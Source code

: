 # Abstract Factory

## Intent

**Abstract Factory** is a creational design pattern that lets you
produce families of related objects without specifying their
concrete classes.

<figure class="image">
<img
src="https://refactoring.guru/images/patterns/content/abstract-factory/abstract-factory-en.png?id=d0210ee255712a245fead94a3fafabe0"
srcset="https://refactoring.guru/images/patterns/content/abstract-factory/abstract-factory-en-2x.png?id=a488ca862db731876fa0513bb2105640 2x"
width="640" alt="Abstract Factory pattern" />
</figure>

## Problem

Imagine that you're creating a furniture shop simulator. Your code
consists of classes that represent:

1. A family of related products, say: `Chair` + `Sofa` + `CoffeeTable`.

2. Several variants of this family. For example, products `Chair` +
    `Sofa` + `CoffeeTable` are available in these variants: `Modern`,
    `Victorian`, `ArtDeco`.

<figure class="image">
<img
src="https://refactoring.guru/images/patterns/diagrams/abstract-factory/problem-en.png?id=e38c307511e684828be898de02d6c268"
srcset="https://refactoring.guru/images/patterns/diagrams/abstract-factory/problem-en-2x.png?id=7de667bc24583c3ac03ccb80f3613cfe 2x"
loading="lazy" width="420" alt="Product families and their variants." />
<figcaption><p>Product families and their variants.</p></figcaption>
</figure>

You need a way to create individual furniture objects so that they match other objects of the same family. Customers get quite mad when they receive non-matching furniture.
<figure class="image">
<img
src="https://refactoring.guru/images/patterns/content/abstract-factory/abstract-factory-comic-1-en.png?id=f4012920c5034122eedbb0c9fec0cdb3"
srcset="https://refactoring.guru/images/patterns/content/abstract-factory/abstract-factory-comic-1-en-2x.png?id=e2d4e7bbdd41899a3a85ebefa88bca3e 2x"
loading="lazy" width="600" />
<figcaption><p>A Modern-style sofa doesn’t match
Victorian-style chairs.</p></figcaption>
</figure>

________________

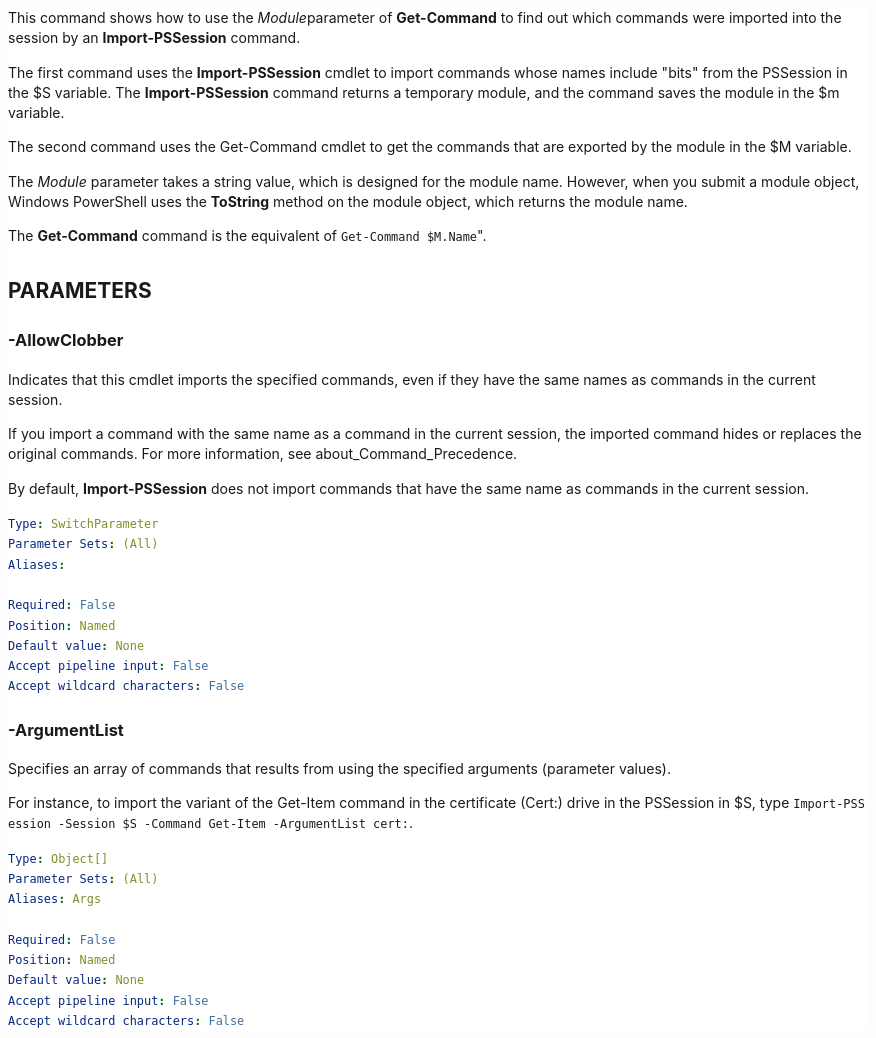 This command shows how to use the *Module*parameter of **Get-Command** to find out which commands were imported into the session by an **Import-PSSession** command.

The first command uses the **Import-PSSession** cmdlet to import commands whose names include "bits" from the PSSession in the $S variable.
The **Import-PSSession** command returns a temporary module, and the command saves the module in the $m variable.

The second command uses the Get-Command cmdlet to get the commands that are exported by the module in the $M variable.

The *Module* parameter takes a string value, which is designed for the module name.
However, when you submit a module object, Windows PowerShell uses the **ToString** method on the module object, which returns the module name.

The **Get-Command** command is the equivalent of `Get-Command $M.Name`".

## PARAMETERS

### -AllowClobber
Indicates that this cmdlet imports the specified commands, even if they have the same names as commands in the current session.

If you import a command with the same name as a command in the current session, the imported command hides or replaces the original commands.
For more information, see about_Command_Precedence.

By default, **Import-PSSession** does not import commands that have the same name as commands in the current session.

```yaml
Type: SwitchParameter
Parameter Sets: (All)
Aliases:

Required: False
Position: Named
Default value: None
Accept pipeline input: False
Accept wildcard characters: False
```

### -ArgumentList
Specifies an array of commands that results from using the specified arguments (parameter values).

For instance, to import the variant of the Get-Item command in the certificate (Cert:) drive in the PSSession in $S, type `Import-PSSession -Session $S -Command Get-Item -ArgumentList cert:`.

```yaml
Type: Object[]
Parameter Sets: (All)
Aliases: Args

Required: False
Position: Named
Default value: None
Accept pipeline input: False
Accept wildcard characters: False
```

________________

* _Work to complete_
Would you please state how many lines in the material hold "Modern"? The number alone will do.

* _Task output_
2